*Aim of the exercise*:
Repeat only the lines below from the one containing "Qui incididunt et" through the one containing "Labore elit aliqua", inclusive, exactly as written.

*Supplied entries*:

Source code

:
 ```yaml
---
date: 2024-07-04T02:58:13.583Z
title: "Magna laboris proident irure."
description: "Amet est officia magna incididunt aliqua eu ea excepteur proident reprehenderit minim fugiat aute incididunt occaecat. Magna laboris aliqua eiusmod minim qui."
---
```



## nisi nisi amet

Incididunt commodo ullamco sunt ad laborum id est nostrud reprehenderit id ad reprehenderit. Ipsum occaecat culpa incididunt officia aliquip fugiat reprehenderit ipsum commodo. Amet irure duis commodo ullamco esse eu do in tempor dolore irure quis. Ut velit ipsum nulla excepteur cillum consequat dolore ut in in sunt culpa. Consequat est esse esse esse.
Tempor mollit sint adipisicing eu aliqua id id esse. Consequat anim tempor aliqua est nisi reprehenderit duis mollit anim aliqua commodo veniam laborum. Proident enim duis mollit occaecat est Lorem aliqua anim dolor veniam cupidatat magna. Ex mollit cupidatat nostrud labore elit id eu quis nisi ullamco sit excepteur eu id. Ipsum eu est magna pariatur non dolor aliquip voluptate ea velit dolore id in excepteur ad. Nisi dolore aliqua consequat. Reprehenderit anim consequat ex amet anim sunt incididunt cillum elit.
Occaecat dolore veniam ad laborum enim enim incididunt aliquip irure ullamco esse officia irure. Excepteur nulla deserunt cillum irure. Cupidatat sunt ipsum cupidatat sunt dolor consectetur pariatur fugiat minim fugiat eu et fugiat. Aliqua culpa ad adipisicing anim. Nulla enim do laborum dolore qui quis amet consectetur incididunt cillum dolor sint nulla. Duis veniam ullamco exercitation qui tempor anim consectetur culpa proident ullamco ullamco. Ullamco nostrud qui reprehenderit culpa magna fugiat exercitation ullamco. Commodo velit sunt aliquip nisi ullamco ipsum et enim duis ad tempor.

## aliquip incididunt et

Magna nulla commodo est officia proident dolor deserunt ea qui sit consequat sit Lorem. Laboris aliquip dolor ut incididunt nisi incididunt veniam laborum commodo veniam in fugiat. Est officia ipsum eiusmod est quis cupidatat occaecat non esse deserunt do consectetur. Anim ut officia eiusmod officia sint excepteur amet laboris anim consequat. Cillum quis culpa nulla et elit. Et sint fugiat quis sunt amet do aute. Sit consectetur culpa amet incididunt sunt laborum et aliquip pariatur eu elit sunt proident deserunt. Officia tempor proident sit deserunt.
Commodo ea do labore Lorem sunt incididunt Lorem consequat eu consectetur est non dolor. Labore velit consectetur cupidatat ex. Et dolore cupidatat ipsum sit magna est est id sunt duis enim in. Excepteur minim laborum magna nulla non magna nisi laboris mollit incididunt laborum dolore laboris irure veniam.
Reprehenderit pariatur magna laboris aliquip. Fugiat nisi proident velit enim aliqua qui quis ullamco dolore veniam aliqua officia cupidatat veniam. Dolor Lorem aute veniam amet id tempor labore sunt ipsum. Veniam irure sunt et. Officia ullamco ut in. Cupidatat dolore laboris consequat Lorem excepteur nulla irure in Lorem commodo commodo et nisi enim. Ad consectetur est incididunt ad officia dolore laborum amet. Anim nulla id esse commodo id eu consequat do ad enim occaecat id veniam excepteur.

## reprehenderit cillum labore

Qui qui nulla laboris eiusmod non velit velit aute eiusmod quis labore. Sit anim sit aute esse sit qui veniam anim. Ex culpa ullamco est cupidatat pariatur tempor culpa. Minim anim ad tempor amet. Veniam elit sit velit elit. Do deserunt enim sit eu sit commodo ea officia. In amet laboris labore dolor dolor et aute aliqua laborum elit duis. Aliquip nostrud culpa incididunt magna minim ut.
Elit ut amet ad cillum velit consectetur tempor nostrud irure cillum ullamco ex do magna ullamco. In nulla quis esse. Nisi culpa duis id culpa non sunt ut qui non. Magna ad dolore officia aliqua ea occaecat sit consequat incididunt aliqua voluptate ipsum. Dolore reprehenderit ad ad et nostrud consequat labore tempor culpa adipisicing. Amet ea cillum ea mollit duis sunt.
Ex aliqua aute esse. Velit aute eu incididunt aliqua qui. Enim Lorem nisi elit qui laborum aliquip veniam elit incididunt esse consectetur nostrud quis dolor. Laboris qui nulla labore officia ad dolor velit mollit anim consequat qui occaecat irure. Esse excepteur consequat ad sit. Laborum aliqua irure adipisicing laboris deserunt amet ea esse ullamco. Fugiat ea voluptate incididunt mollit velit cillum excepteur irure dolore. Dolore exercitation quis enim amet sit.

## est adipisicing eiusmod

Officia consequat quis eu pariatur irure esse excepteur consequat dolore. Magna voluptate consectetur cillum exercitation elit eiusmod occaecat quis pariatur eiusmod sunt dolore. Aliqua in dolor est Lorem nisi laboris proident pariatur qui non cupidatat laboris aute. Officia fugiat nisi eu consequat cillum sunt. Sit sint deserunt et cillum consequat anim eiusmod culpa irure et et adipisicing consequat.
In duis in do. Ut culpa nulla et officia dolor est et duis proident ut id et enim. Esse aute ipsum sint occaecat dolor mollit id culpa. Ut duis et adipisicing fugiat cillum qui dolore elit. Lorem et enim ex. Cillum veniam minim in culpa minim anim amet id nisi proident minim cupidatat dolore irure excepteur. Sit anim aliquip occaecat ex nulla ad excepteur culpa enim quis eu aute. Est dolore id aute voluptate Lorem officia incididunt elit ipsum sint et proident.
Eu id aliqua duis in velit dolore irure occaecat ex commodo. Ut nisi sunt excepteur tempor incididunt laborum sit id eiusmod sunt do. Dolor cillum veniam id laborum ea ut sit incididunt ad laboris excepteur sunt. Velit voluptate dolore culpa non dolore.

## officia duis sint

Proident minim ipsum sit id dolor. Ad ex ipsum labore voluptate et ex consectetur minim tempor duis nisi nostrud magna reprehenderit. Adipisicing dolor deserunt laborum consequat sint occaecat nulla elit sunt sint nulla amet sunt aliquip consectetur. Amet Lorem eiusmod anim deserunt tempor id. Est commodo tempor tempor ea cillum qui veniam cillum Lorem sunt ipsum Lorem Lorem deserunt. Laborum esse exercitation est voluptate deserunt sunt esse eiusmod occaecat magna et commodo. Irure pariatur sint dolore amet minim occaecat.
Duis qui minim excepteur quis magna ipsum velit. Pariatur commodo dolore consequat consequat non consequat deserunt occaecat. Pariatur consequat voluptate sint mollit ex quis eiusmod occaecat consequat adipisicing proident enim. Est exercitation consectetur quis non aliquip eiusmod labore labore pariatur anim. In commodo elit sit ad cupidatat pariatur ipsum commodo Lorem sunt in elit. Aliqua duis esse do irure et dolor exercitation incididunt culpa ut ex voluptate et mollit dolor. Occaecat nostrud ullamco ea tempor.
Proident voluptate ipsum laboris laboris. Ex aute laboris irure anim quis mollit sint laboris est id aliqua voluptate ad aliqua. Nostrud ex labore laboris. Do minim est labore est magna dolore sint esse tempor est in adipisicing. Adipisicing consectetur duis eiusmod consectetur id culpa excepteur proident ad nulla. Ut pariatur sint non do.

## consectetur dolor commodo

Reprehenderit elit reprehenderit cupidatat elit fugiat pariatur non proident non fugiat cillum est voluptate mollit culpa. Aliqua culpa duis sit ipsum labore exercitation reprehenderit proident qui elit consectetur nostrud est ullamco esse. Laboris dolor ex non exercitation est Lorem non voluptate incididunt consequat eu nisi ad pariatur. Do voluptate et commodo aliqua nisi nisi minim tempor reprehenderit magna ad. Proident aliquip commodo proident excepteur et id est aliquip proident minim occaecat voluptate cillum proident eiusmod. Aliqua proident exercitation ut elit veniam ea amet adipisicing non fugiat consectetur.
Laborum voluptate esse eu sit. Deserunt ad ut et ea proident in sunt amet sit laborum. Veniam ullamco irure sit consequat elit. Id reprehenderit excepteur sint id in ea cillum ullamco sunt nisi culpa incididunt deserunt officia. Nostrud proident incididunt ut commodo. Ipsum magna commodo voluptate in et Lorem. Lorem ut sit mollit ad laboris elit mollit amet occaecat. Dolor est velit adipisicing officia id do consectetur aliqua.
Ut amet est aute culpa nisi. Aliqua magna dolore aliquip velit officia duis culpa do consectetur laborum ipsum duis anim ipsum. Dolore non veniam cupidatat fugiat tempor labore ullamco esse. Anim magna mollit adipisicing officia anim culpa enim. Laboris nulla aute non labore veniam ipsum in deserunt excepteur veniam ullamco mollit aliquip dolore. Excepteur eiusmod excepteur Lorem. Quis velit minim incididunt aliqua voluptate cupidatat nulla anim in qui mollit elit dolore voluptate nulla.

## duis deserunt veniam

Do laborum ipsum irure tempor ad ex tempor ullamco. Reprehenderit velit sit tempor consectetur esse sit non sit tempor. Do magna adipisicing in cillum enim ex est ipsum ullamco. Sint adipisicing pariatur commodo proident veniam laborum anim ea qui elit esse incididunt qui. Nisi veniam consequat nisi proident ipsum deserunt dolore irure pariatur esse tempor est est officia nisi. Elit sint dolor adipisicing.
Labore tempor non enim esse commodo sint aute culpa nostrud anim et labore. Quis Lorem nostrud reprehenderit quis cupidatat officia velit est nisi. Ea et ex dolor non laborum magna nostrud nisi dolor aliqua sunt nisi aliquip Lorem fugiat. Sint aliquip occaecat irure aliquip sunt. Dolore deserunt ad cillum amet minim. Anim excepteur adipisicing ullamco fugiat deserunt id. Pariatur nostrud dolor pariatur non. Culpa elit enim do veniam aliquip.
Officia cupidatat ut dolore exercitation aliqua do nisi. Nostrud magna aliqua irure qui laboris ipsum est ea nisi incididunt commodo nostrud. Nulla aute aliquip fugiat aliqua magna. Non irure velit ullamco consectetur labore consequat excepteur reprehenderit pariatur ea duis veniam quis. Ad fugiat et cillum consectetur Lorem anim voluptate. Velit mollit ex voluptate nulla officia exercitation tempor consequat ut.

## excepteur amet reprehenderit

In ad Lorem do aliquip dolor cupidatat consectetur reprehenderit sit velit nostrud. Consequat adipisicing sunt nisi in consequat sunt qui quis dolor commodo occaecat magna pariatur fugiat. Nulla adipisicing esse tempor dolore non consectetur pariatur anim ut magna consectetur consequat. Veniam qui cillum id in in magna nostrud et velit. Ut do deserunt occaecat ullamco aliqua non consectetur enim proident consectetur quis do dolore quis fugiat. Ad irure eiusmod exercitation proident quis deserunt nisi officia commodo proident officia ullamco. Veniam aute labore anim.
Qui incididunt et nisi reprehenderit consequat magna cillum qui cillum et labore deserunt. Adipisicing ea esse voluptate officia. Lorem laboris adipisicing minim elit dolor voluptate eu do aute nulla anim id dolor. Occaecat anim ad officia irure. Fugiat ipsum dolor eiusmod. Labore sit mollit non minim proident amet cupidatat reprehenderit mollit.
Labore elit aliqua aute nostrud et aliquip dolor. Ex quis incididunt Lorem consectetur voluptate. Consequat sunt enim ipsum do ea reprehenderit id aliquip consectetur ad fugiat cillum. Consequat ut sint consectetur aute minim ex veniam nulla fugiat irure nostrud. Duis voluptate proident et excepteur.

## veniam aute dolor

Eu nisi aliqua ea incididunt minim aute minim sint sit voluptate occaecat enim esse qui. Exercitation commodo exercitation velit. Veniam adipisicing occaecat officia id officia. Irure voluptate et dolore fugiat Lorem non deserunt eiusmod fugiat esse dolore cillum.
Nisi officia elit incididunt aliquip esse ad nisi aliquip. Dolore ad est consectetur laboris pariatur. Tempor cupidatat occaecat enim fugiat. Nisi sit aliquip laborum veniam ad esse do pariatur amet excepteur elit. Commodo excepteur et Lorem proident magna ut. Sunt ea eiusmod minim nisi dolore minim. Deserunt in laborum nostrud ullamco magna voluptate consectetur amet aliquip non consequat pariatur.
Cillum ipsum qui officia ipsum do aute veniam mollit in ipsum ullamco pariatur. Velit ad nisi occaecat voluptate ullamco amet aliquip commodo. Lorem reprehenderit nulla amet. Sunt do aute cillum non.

*Your response*:
Qui incididunt et nisi reprehenderit consequat magna cillum qui cillum et labore deserunt. Adipisicing ea esse voluptate officia. Lorem laboris adipisicing minim elit dolor voluptate eu do aute nulla anim id dolor. Occaecat anim ad officia irure. Fugiat ipsum dolor eiusmod. Labore sit mollit non minim proident amet cupidatat reprehenderit mollit.
Labore elit aliqua aute nostrud et aliquip dolor. Ex quis incididunt Lorem consectetur voluptate. Consequat sunt enim ipsum do ea reprehenderit id aliquip consectetur ad fugiat cillum. Consequat ut sint consectetur aute minim ex veniam nulla fugiat irure nostrud. Duis voluptate proident et excepteur.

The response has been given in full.